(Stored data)

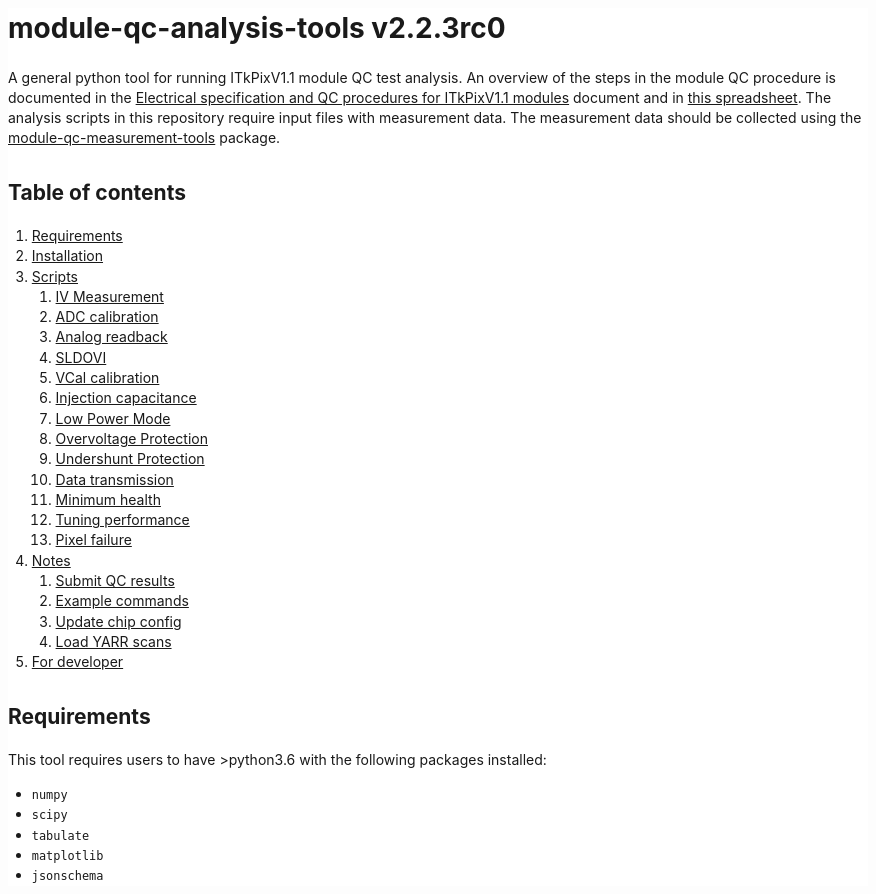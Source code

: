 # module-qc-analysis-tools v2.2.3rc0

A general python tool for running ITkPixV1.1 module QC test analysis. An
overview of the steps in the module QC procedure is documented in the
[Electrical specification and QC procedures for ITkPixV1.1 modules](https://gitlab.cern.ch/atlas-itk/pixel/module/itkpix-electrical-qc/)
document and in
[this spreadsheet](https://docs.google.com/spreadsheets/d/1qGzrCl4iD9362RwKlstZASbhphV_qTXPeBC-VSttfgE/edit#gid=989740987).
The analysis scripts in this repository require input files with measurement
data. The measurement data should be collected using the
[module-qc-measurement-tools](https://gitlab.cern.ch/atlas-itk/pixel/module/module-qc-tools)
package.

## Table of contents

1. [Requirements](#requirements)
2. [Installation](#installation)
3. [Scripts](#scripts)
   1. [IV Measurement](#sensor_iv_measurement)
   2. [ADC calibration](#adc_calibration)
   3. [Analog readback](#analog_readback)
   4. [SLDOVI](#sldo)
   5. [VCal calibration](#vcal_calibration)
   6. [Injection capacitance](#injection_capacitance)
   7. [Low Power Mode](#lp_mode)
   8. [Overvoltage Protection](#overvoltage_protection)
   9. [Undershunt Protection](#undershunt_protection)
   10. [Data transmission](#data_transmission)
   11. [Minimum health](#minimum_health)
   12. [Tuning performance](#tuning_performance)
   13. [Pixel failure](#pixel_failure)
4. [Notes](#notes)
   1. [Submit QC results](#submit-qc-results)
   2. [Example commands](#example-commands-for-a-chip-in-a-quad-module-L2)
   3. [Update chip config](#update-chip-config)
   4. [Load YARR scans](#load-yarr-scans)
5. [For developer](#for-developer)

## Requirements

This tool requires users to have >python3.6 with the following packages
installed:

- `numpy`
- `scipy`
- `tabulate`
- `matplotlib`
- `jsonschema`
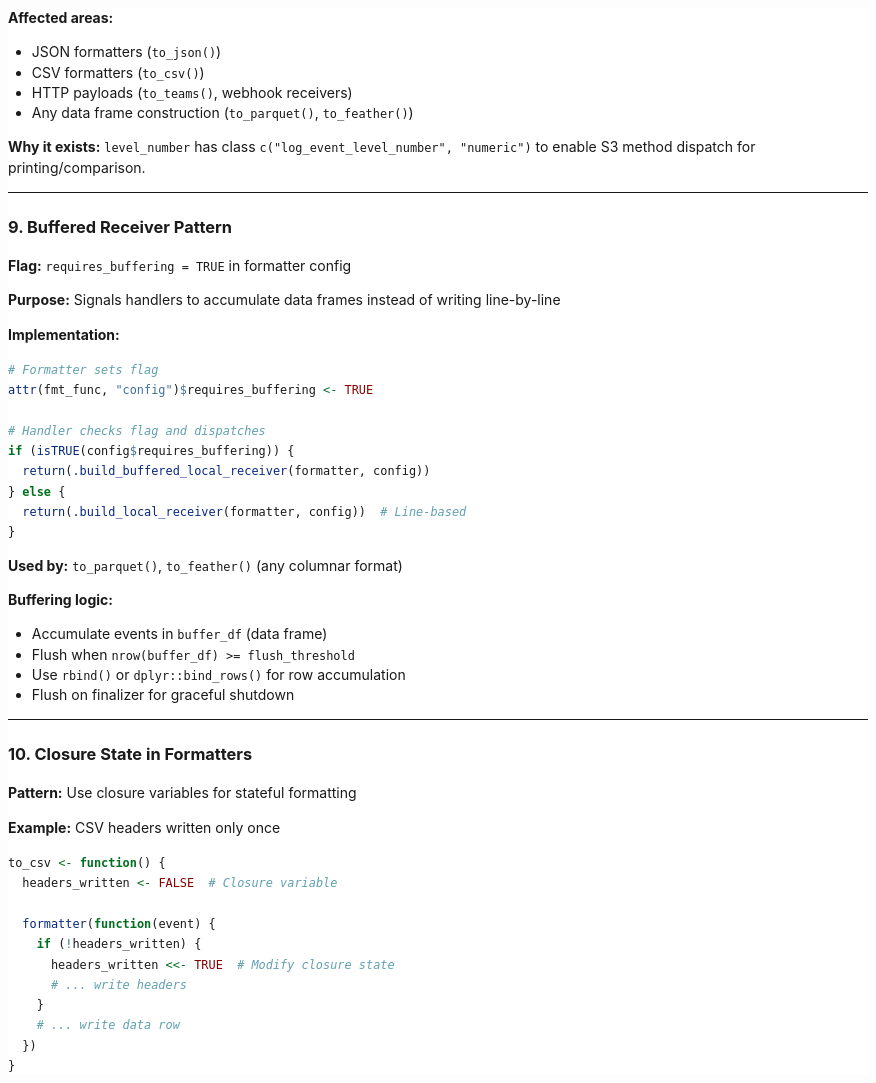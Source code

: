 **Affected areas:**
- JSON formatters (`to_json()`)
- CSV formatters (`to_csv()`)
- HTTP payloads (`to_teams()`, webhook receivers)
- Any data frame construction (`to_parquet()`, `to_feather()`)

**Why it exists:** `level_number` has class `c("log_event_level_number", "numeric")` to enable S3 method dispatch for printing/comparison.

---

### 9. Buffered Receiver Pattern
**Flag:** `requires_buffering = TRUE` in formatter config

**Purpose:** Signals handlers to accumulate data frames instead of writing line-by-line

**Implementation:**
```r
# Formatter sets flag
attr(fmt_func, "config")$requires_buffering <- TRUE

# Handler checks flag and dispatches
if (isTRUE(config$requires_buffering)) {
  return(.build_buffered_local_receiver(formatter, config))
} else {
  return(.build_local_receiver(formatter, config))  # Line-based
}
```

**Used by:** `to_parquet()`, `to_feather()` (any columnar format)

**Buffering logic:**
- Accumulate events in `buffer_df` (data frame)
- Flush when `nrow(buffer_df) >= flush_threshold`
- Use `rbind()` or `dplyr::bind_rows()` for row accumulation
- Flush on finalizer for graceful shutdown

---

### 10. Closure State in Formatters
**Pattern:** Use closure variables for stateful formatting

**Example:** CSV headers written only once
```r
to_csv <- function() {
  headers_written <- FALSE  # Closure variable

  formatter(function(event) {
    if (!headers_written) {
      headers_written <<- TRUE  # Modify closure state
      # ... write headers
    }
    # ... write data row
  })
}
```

■ Exercise prompt: Copy the lines above exactly, beginning at the line that has "1. [IV Measurement](#sensor_iv_measurement)" and stopping after the line that has "9. [Undershunt Protection](#undershunt_protection)", and omit the rest.

■ Exercise output:
   1. [IV Measurement](#sensor_iv_measurement)
   2. [ADC calibration](#adc_calibration)
   3. [Analog readback](#analog_readback)
   4. [SLDOVI](#sldo)
   5. [VCal calibration](#vcal_calibration)
   6. [Injection capacitance](#injection_capacitance)
   7. [Low Power Mode](#lp_mode)
   8. [Overvoltage Protection](#overvoltage_protection)
   9. [Undershunt Protection](#undershunt_protection)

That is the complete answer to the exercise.